While bringing these optimizations to all platforms, YouTube also took advantage of the new
fetchpriority
attribute
, which we use with
<link rel=preload>
to prioritize discovering and loading the poster image early:
<link as="image" rel="preload" href="poster.jpg" fetchpriority="high">
While these optimizations did improve LCP, the team felt that the current definition of the LCP metric wasn’t fully capturing, from the user’s perspective, when the “main content” of the page had loaded-which is the goal of LCP.
To address these concerns, members of the YouTube team partnered with members of the Chrome team to explore ways that the LCP metric could be improved to address their use case. After considering the feasibility and impact of a few options, the teams landed on a
proposal
to consider the paint time of the first frame of a video element as an LCP candidate.
Once this change lands in Chrome, the YouTube team is excited to continue their work optimizing for LCP. And the updated version of the metric will mean these optimizations will have a more direct impact on real-user experiences.
YouTube pages contained many modules that were eagerly loaded. To optimize how 50+ components were rendered, the team built a component to JS module map that would tell the client which modules to load. By marking components as lazy, the JS modules would load later, reducing the initial load time of the page and the amount of unused Javascript sent to the client.
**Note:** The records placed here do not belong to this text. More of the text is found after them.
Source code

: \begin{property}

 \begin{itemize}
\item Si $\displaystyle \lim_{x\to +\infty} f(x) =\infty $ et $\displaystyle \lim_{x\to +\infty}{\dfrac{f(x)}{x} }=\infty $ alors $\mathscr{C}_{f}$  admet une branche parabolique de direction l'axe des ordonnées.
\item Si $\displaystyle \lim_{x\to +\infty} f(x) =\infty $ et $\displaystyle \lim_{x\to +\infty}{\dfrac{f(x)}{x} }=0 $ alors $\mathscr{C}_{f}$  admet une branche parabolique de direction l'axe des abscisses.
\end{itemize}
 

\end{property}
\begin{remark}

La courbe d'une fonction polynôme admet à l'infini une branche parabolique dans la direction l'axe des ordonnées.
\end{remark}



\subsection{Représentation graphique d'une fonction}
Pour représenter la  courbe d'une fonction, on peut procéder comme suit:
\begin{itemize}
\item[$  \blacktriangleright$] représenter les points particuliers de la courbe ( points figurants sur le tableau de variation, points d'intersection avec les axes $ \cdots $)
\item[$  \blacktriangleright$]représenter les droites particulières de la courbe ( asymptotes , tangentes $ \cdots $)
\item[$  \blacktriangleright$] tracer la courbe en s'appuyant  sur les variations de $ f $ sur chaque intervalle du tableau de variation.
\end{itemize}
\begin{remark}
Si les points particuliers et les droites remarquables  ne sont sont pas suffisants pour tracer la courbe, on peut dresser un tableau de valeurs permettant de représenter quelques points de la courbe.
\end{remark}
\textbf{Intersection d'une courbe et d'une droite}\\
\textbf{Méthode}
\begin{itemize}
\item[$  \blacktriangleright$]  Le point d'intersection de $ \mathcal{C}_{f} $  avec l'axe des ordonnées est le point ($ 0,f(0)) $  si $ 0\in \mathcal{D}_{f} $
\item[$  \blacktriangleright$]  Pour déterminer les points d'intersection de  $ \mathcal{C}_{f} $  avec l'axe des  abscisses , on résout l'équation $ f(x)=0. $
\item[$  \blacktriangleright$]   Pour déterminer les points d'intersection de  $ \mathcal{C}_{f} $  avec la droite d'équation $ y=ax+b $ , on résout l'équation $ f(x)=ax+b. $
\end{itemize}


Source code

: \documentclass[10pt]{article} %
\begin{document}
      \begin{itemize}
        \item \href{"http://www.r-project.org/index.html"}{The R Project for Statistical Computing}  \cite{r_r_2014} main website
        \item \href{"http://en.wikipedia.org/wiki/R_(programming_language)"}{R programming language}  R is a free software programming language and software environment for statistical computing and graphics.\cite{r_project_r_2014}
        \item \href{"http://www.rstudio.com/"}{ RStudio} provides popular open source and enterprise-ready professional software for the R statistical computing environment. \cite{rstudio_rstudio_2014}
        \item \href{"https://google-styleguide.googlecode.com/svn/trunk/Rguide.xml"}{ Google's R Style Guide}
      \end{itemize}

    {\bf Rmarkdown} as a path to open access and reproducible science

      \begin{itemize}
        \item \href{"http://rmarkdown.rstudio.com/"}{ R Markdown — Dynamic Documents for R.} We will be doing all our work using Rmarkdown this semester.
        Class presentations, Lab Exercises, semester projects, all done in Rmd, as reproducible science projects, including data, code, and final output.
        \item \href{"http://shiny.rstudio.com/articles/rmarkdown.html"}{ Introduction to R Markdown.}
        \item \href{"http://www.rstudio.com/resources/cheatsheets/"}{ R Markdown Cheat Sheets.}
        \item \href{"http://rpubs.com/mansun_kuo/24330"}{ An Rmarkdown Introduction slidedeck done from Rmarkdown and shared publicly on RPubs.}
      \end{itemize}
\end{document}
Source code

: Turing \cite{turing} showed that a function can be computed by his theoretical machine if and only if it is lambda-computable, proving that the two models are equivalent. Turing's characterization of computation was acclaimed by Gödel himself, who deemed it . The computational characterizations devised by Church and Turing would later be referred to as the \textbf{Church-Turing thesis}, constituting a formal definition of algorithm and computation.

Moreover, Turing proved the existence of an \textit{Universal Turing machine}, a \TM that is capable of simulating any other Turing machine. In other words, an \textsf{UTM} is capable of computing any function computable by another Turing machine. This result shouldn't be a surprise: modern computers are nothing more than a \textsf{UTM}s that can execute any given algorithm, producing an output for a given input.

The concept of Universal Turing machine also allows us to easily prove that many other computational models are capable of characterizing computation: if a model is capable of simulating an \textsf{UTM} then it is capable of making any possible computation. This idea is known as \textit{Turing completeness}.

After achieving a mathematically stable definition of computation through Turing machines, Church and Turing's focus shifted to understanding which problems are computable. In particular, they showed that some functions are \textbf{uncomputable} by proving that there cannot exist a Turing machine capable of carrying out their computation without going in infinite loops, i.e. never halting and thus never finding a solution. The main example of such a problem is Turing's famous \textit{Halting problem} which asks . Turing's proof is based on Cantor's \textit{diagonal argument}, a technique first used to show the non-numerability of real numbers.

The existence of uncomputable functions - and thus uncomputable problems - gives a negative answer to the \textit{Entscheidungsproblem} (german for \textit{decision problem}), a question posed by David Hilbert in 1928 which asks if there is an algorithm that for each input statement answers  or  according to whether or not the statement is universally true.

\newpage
However, after lazy loading was implemented, the team noticed a waterfall effect that lazy loaded components and their dependencies would load at suboptimal times.
To solve this problem, the team determined the minimal set of components needed in a view and batched them in a single network request. The results were improved page speed, reduced JavaScript parse time, and, ultimately, better initial rendering times.
State-management across components
YouTube was experiencing performance issues due to its player controls, especially on older devices. Code analysis showed that the player, which allows users to control features such as playback speed and progress, had become over-componentized over time.